What the task asks:
Look through the entries below and say how many lines contain the string "sale". Give the number only.

(Data excerpts)

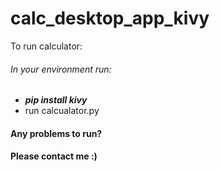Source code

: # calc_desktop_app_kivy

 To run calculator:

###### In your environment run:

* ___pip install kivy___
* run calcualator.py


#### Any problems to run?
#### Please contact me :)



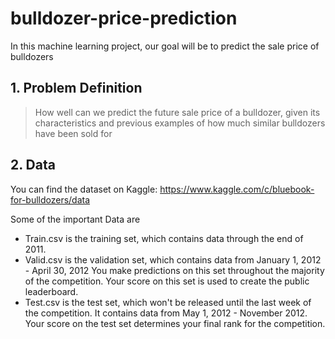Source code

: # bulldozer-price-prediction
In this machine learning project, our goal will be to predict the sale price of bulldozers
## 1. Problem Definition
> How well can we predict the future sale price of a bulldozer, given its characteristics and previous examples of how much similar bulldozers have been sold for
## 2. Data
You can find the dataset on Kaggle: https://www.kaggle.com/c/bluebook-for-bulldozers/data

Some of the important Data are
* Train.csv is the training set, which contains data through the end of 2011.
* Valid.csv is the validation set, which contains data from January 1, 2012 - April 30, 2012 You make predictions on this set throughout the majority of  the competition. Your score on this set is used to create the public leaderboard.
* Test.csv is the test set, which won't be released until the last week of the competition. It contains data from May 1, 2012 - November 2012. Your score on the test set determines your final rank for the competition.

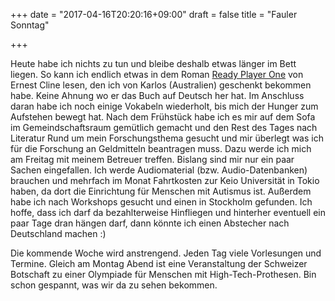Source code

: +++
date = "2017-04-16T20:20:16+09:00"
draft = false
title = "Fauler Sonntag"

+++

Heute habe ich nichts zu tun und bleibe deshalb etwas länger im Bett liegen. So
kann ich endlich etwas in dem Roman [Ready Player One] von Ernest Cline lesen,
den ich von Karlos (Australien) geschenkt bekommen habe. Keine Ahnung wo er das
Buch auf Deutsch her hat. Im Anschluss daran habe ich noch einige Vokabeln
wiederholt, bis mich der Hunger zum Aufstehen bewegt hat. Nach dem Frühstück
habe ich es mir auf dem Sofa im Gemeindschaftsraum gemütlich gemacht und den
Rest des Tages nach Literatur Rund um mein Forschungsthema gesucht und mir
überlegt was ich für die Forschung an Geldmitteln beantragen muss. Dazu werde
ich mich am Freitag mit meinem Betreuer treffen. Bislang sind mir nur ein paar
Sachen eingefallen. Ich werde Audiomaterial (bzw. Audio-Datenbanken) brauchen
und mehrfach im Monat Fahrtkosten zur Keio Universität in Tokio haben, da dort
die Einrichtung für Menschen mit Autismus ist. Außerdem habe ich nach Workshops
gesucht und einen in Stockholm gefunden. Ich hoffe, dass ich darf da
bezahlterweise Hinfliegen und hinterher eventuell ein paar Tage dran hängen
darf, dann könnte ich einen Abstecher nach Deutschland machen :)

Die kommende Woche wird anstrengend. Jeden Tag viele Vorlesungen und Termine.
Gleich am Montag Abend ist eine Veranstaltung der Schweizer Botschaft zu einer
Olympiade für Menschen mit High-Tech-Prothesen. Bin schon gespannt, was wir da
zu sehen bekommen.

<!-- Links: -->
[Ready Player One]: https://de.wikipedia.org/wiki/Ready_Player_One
* * *
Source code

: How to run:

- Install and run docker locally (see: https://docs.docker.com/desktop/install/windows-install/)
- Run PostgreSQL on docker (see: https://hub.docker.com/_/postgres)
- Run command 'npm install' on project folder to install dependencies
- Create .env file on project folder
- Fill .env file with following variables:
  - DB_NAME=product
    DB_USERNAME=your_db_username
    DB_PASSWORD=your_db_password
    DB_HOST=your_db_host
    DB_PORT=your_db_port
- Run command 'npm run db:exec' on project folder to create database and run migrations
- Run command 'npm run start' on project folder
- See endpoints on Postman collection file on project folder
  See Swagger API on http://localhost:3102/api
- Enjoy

The completed task:
2